┌─ DATA FOR REVIEW
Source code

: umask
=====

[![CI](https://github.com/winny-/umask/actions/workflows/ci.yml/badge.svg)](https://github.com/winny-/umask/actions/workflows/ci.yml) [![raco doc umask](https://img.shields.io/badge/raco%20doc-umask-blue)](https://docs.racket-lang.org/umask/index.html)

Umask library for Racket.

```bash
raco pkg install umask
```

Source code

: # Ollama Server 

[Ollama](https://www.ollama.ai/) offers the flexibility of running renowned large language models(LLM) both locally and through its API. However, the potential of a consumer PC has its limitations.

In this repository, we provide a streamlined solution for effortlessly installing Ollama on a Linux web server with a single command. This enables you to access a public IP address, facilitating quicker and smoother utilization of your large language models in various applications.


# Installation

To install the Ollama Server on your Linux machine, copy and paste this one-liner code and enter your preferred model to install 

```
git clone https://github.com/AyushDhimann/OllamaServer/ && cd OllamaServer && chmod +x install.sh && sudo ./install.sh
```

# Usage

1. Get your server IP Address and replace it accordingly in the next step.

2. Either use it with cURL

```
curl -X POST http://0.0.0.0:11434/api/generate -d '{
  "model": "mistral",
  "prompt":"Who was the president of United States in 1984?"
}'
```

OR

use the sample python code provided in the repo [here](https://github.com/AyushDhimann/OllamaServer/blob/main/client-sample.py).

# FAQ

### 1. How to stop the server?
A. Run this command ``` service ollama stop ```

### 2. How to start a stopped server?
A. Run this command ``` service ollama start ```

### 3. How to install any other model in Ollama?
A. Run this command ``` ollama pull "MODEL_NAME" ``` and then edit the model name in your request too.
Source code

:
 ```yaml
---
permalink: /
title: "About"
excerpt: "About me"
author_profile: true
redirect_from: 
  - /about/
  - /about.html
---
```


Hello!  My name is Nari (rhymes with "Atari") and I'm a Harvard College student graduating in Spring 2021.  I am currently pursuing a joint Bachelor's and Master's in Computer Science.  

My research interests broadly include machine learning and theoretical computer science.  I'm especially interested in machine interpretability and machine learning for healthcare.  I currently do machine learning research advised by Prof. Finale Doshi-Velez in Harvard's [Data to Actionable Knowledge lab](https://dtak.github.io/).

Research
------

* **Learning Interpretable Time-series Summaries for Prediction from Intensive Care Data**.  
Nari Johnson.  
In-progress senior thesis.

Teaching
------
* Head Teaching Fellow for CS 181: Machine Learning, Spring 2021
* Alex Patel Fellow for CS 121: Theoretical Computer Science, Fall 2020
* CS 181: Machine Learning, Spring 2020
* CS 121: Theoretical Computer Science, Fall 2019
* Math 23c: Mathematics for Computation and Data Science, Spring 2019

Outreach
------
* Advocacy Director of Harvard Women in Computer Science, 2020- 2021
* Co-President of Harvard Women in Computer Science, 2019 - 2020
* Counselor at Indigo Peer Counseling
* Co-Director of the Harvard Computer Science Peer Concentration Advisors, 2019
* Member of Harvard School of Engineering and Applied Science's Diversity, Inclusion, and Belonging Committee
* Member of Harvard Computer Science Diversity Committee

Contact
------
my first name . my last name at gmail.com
└─
▸ **ASSIGNMENT**
The material should be transcribed in full, character for character.

▸ **TASK RESULT**
Source code

: umask
=====

[![CI](https://github.com/winny-/umask/actions/workflows/ci.yml/badge.svg)](https://github.com/winny-/umask/actions/workflows/ci.yml) [![raco doc umask](https://img.shields.io/badge/raco%20doc-umask-blue)](https://docs.racket-lang.org/umask/index.html)

Umask library for Racket.

```bash
raco pkg install umask
```

Source code

: # Ollama Server 

[Ollama](https://www.ollama.ai/) offers the flexibility of running renowned large language models(LLM) both locally and through its API. However, the potential of a consumer PC has its limitations.

In this repository, we provide a streamlined solution for effortlessly installing Ollama on a Linux web server with a single command. This enables you to access a public IP address, facilitating quicker and smoother utilization of your large language models in various applications.


# Installation

To install the Ollama Server on your Linux machine, copy and paste this one-liner code and enter your preferred model to install 

```
git clone https://github.com/AyushDhimann/OllamaServer/ && cd OllamaServer && chmod +x install.sh && sudo ./install.sh
```

# Usage

1. Get your server IP Address and replace it accordingly in the next step.

2. Either use it with cURL

```
curl -X POST http://0.0.0.0:11434/api/generate -d '{
  "model": "mistral",
  "prompt":"Who was the president of United States in 1984?"
}'
```

OR

use the sample python code provided in the repo [here](https://github.com/AyushDhimann/OllamaServer/blob/main/client-sample.py).

# FAQ

### 1. How to stop the server?
A. Run this command ``` service ollama stop ```

### 2. How to start a stopped server?
A. Run this command ``` service ollama start ```

### 3. How to install any other model in Ollama?
A. Run this command ``` ollama pull "MODEL_NAME" ``` and then edit the model name in your request too.
Source code

:
 ```yaml
---
permalink: /
title: "About"
excerpt: "About me"
author_profile: true
redirect_from: 
  - /about/
  - /about.html
---
```


Hello!  My name is Nari (rhymes with "Atari") and I'm a Harvard College student graduating in Spring 2021.  I am currently pursuing a joint Bachelor's and Master's in Computer Science.  

My research interests broadly include machine learning and theoretical computer science.  I'm especially interested in machine interpretability and machine learning for healthcare.  I currently do machine learning research advised by Prof. Finale Doshi-Velez in Harvard's [Data to Actionable Knowledge lab](https://dtak.github.io/).

Research
------

* **Learning Interpretable Time-series Summaries for Prediction from Intensive Care Data**.  
Nari Johnson.  
In-progress senior thesis.

Teaching
------
* Head Teaching Fellow for CS 181: Machine Learning, Spring 2021
* Alex Patel Fellow for CS 121: Theoretical Computer Science, Fall 2020
* CS 181: Machine Learning, Spring 2020
* CS 121: Theoretical Computer Science, Fall 2019
* Math 23c: Mathematics for Computation and Data Science, Spring 2019

Outreach
------
* Advocacy Director of Harvard Women in Computer Science, 2020- 2021
* Co-President of Harvard Women in Computer Science, 2019 - 2020
* Counselor at Indigo Peer Counseling
* Co-Director of the Harvard Computer Science Peer Concentration Advisors, 2019
* Member of Harvard School of Engineering and Applied Science's Diversity, Inclusion, and Belonging Committee
* Member of Harvard Computer Science Diversity Committee

Contact
------
my first name . my last name at gmail.com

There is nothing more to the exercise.